Publié le par regis-andre

Sur RTL ce matin, l'ancien ministre de Mitterrand et de Sarkozy a montré qu'il était prêt à servir un troisième président...

Bernard Kouchner

Bernard Kouchner © Lionel Bonaventure / Sipa

Invité de Jean-Michel Aphatie ce matin, l'ancien ministre des Affaires étrangères de Nicolas Sarkozy, Bernard Kouchner, devait à l'origine donner son point de vue sur la situation en Syrie. Passées quelques phrases convenues et déjà entendues, il s'est encore livré à un exercice d'équilibrisme et d'hypocrisie dont il a le secret. "Je n'ai jamais voté à droite", a-t-il asséné pour sa première intervention publique depuis son départ du gouvernement Fillon le 13 novembre 2010. Il a ensuite souligné le bilan positif de l'ancien président en soulignant les réformes qu'il avait menées à bien... Cherchez la logique !

Explications fumeuses

Pour expliquer la défaite de Sarkozy, Bernard Kouchner se lance alors dans des explications fumeuses : "Je pense que c'était une défaite que certains annonçaient et qu'il a mis beaucoup de lui, de lui-même pour donner cette image qui lui a nui : au fond (je ne dis pas que c'est de sa faute, ça ne veut rien dire, n'est-ce-pas), transformer toutes les réformes qu'il avait faites, de bonnes réformes en échecs et ne pas savoir les présenter dans un contexte général, en faisant le tableau de ce que notre pays allait affronter, je pense que ça a été très nuisible." Jamais une once d'autocritique pour se demander si cette "image" n'était pas un peu la sienne...
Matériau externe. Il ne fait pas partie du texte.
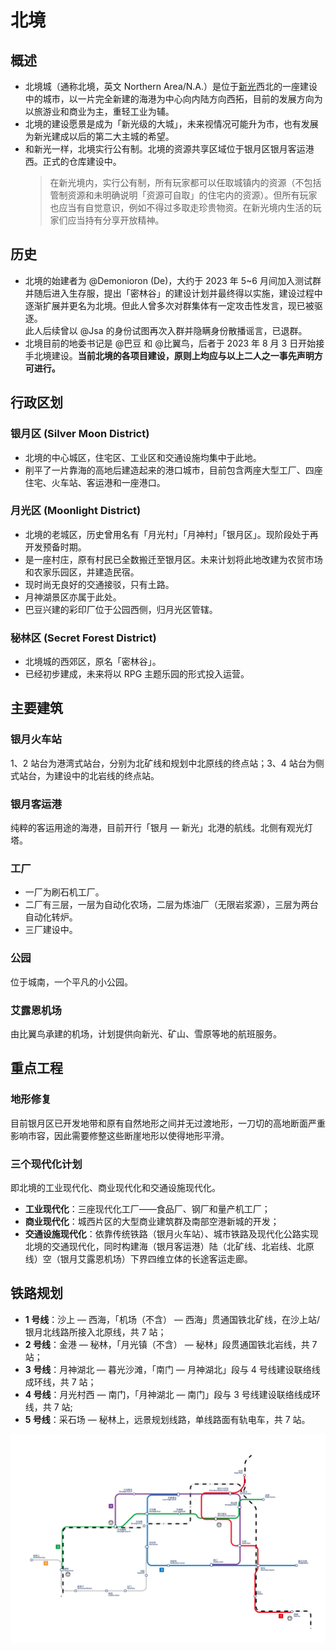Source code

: # 北境

## 概述

- 北境城（通称北境，英文 Northern Area/N.A.）是位于[新光](xinguang.md)西北的一座建设中的城市，以一片完全新建的海港为中心向内陆方向西拓，目前的发展方向为以旅游业和商业为主，重轻工业为辅。
- 北境的建设愿景是成为「新光级的大城」，未来视情况可能升为市，也有发展为新光建成以后的第二大主城的希望。
- 和新光一样，北境实行公有制。北境的资源共享区域位于银月区银月客运港西。正式的仓库建设中。
  > 在新光境内，实行公有制，所有玩家都可以任取城镇内的资源（不包括管制资源和未明确说明「资源可自取」的住宅内的资源）。但所有玩家也应当有自觉意识，例如不得过多取走珍贵物资。在新光境内生活的玩家们应当持有分享开放精神。

## 历史

- 北境的始建者为 @Demonioron (De)，大约于 2023 年 5~6 月间加入测试群并随后进入生存服，提出「密林谷」的建设计划并最终得以实施，建设过程中逐渐扩展并更名为北境。但此人曾多次对群集体有一定攻击性发言，现已被驱逐。  
  此人后续曾以 @Jsa 的身份试图再次入群并隐瞒身份散播谣言，已退群。
- 北境目前的地委书记是 @巴豆 和 @比翼鸟，后者于 2023 年 8 月 3 日开始接手北境建设。**当前北境的各项目建设，原则上均应与以上二人之一事先声明方可进行。**

## 行政区划

### 银月区 (Silver Moon District)

- 北境的中心城区，住宅区、工业区和交通设施均集中于此地。
- 削平了一片靠海的高地后建造起来的港口城市，目前包含两座大型工厂、四座住宅、火车站、客运港和一座港口。

### 月光区 (Moonlight District)

- 北境的老城区，历史曾用名有「月光村」「月神村」「银月区」。现阶段处于再开发预备时期。
- 是一座村庄，原有村民已全数搬迁至银月区。未来计划将此地改建为农贸市场和农家乐园区，并建造民宿。
- 现时尚无良好的交通接驳，只有土路。
- 月神湖景区亦属于此处。
- 巴豆兴建的彩印厂位于公园西侧，归月光区管辖。

### 秘林区 (Secret Forest District)

- 北境城的西郊区，原名「密林谷」。
- 已经初步建成，未来将以 RPG 主题乐园的形式投入运营。

## 主要建筑

### 银月火车站

1、2 站台为港湾式站台，分别为北矿线和规划中北原线的终点站；3、4 站台为侧式站台，为建设中的北岩线的终点站。

### 银月客运港

纯粹的客运用途的海港，目前开行「银月 — 新光」北港的航线。北侧有观光灯塔。

### 工厂

- 一厂为刷石机工厂。
- 二厂有三层，一层为自动化农场，二层为炼油厂（无限岩浆源），三层为两台自动化转炉。
- 三厂建设中。

### 公园

位于城南，一个平凡的小公园。

### 艾露恩机场

由比翼鸟承建的机场，计划提供向新光、矿山、雪原等地的航班服务。

## 重点工程

### 地形修复

目前银月区已开发地带和原有自然地形之间并无过渡地形，一刀切的高地断面严重影响市容，因此需要修整这些断崖地形以使得地形平滑。

### 三个现代化计划

即北境的工业现代化、商业现代化和交通设施现代化。

- **工业现代化**：三座现代化工厂——食品厂、钢厂和量产机工厂；
- **商业现代化**：城西片区的大型商业建筑群及南部空港新城的开发；
- **交通设施现代化**：依靠传统铁路（银月火车站）、城市铁路及现代化公路实现北境的交通现代化，同时构建海（银月客运港）陆（北矿线、北岩线、北原线）空（银月艾露恩机场）下界四维立体的长途客运走廊。

## 铁路规划

- **1 号线**：沙上 — 西海，「机场（不含） — 西海」贯通国铁北矿线，在沙上站/银月北线路所接入北原线，共 7 站；
- **2 号线**：金港 — 秘林，「月光镇（不含） — 秘林」段贯通国铁北岩线，共 7 站；
- **3 号线**：月神湖北 — 暮光沙滩，「南门 — 月神湖北」段与 4 号线建设联络线成环线，共 7 站；
- **4 号线**：月光村西 — 南门，「月神湖北 — 南门」段与 3 号线建设联络线成环线，共 7 站;
- **5 号线**：采石场 — 秘林上，远景规划线路，单线路面有轨电车，共 7 站。

![北境铁路规划图](../../assets/SurvivalIII/na_railmap.png)
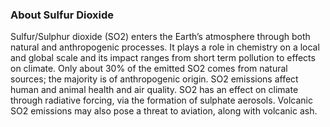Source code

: ### About Sulfur Dioxide

Sulfur/Sulphur dioxide (SO2) enters the Earth’s atmosphere through both natural and anthropogenic processes. It plays a role in chemistry on a local and global scale and its impact ranges from short term pollution to effects on climate. Only about 30% of the emitted SO2 comes from natural sources; the majority is of anthropogenic origin. SO2 emissions affect human and animal health and air quality. SO2 has an effect on climate through radiative forcing, via the formation of sulphate aerosols. Volcanic SO2 emissions may also pose a threat to aviation, along with volcanic ash.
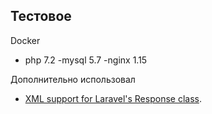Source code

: ## Тестовое

Docker 
 - php 7.2
 -mysql 5.7
 -nginx 1.15

Дополнительно использовал
- [XML support for Laravel's Response class](https://github.com/mtownsend5512/response-xml).
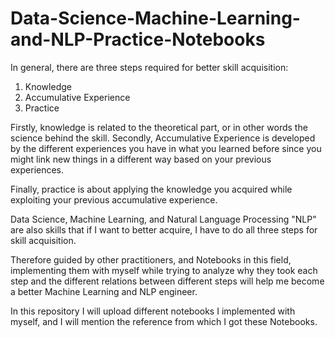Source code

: # Data-Science-Machine-Learning-and-NLP-Practice-Notebooks

In general, there are three steps required for better skill acquisition:
1. Knowledge
2. Accumulative Experience
3. Practice

Firstly, knowledge is related to the theoretical part, or in other words the science behind the skill. Secondly, Accumulative Experience is developed by the different experiences you have in what you learned before since you might link new things in a different way based on your previous experiences.

Finally, practice is about applying the knowledge you acquired while exploiting your previous accumulative experience.

Data Science, Machine Learning, and Natural Language Processing "NLP" are also skills that if I want to better acquire, I have to do all three steps for skill acquisition.

Therefore guided by other practitioners, and Notebooks in this field, implementing them with myself while trying to analyze why they took each step and the different relations between different steps will help me become a better Machine Learning and NLP engineer.

In this repository I will upload different notebooks I implemented with myself, and I will mention the reference from which I got these Notebooks.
Vient ensuite le temps des remords... "Regrettez-vous d'avoir été son ministre ?"

Réponse : "Non, je n'ai pas regretté du tout. Ça ne s'est pas passé comme je le souhaitais ; des tas de choses parallèles..."

À la question "Comment jugez-vous les premiers pas de François Hollande ?" :
"Eh bien, je les trouve pas mauvais."

Bernard Kouchner montre qu'à 72 ans il a encore l'échine souple et sait toujours exécuter le grand écart. Celui-ci lui sera-t-il profitable ? Récupèrera-t-il une mission, une ambassade, voire un ministère ? Il s'est en tout cas montré disponible.